A new analysis by the conservative Yankee Institute claims there is $1.4 to $2.5 billion in annual savings to be realized by offering state workers the kind of benefits packages commonly used in the private sector.
All told, the study released Thursday found that Connecticut state employees receive total pay and benefits from 25 to 46 percent higher than comparable private sector employees. While workers in both sectors received basically the same salaries, the study said state employees currently receive health coverage packages that are 30 percent more generous than in the private sector and pension packages that are five to 10 times more generous.
The findings are based on a comparison between the overall compensation packages of state employees and those of private sector workers with similar education, experience, and other earnings-related characteristics.
The average state worker earns a $70,970 salary each year plus annual benefits worth between $54,561 and $75,641, according to the study. The average private employee earns $71,112 per year with $29,371 in annual benefits.
The study analyzed data from the American Community Survey conducted by the U.S. Census, the Bureau of Labor Statistics National Compensation Survey, and actuarial valuations of state pension and health programs. It did not include municipal employees, public safety officers, or teachers.

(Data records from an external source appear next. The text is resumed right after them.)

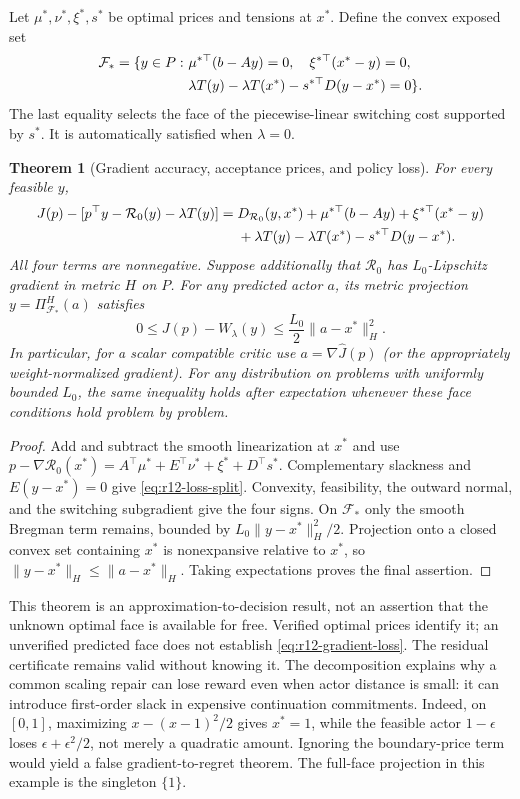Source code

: \documentclass[11pt,letterpaper]{article}
\newtheorem{theorem}{Theorem}[section]
\theoremstyle{definition}
\newcommand{\1}{\mathbf 1}
\begin{document}
Let $\mu^*,\nu^*,\xi^*,s^*$ be optimal prices and tensions at $x^*$. Define the convex exposed set
\begin{align}\label{eq:r12-face}
 \mathcal F_* =\{y\in P:\ &\mu^{*\top}(b-Ay)=0,\quad
                  \xi^{*\top}(x^*-y)=0,\notag\\
 &\lambda T(y)-\lambda T(x^*)-s^{*\top}D(y-x^*)=0\}.
\end{align}
The last equality selects the face of the piecewise-linear switching cost supported by $s^*$. It is automatically satisfied when $\lambda=0$.

\begin{theorem}[Gradient accuracy, acceptance prices, and policy loss]\label{thm:r12-face}
For every feasible $y$,
\begin{align}
 J(p)-[p^\top y-\mathcal R_0(y)-\lambda T(y)]
 ={}&D_{\mathcal R_0}(y,x^*)+\mu^{*\top}(b-Ay)+\xi^{*\top}(x^*-y)\notag\\
 &+\lambda T(y)-\lambda T(x^*)-s^{*\top}D(y-x^*).\label{eq:r12-loss-split}
\end{align}
All four terms are nonnegative. Suppose additionally that $\mathcal R_0$ has $L_0$-Lipschitz gradient in metric $H$ on $P$. For any predicted actor $a$, its metric projection $y=\Pi_{\mathcal F_*}^H(a)$ satisfies
\begin{equation}\label{eq:r12-gradient-loss}
 0\leq J(p)-W_\lambda(y)\leq\frac{L_0}{2}\|a-x^*\|_H^2.
\end{equation}
In particular, for a scalar compatible critic use $a=\nabla\widehat J(p)$ (or the appropriately weight-normalized gradient). For any distribution on problems with uniformly bounded $L_0$, the same inequality holds after expectation whenever these face conditions hold problem by problem.
\end{theorem}
\begin{proof}
Add and subtract the smooth linearization at $x^*$ and use
$p-\nabla\mathcal R_0(x^*)=A^\top\mu^*+E^\top\nu^*+\xi^*+D^\top s^*$.
Complementary slackness and $E(y-x^*)=0$ give \eqref{eq:r12-loss-split}. Convexity, feasibility, the outward normal, and the switching subgradient give the four signs. On $\mathcal F_*$ only the smooth Bregman term remains, bounded by $L_0\|y-x^*\|_H^2/2$. Projection onto a closed convex set containing $x^*$ is nonexpansive relative to $x^*$, so $\|y-x^*\|_H\leq\|a-x^*\|_H$. Taking expectations proves the final assertion.
\end{proof}
This theorem is an approximation-to-decision result, not an assertion that the unknown optimal face is available for free. Verified optimal prices identify it; an unverified predicted face does not establish \eqref{eq:r12-gradient-loss}. The residual certificate remains valid without knowing it. The decomposition explains why a common scaling repair can lose reward even when actor distance is small: it can introduce first-order slack in expensive continuation commitments. Indeed, on $[0,1]$, maximizing $x-(x-1)^2/2$ gives $x^*=1$, while the feasible actor $1-\epsilon$ loses $\epsilon+\epsilon^2/2$, not merely a quadratic amount. Ignoring the boundary-price term would yield a false gradient-to-regret theorem. The full-face projection in this example is the singleton $\{1\}$.
\end{document}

According to Andrew G. Biggs, the American Enterprise Institute scholar who authored the report, the findings do not mean every state worker in Connecticut gets a better deal than he or she would get in the private sector.
“But the substantial size of the compensation premium found for state government employees indicates compensation policies — in particular, health benefits, and the retirement package of pensions and retiree health benefits — that are far out of sync with common practice in the private sector,” Biggs wrote.
The study criticized state pensions as “extremely generous” compared to the private sector.
“Put in simple terms, to equal both the level and the safety of benefits offered to Connecticut state government employees, a private sector worker with a 401(k) would need to save between 26 and 53 percent of his salary, invested in safe assets,” Biggs wrote.
The typical employer contribution in the private sector is 3 percent of wages, with 90 percent of employers contributing less than 6 percent of pay, according to the study.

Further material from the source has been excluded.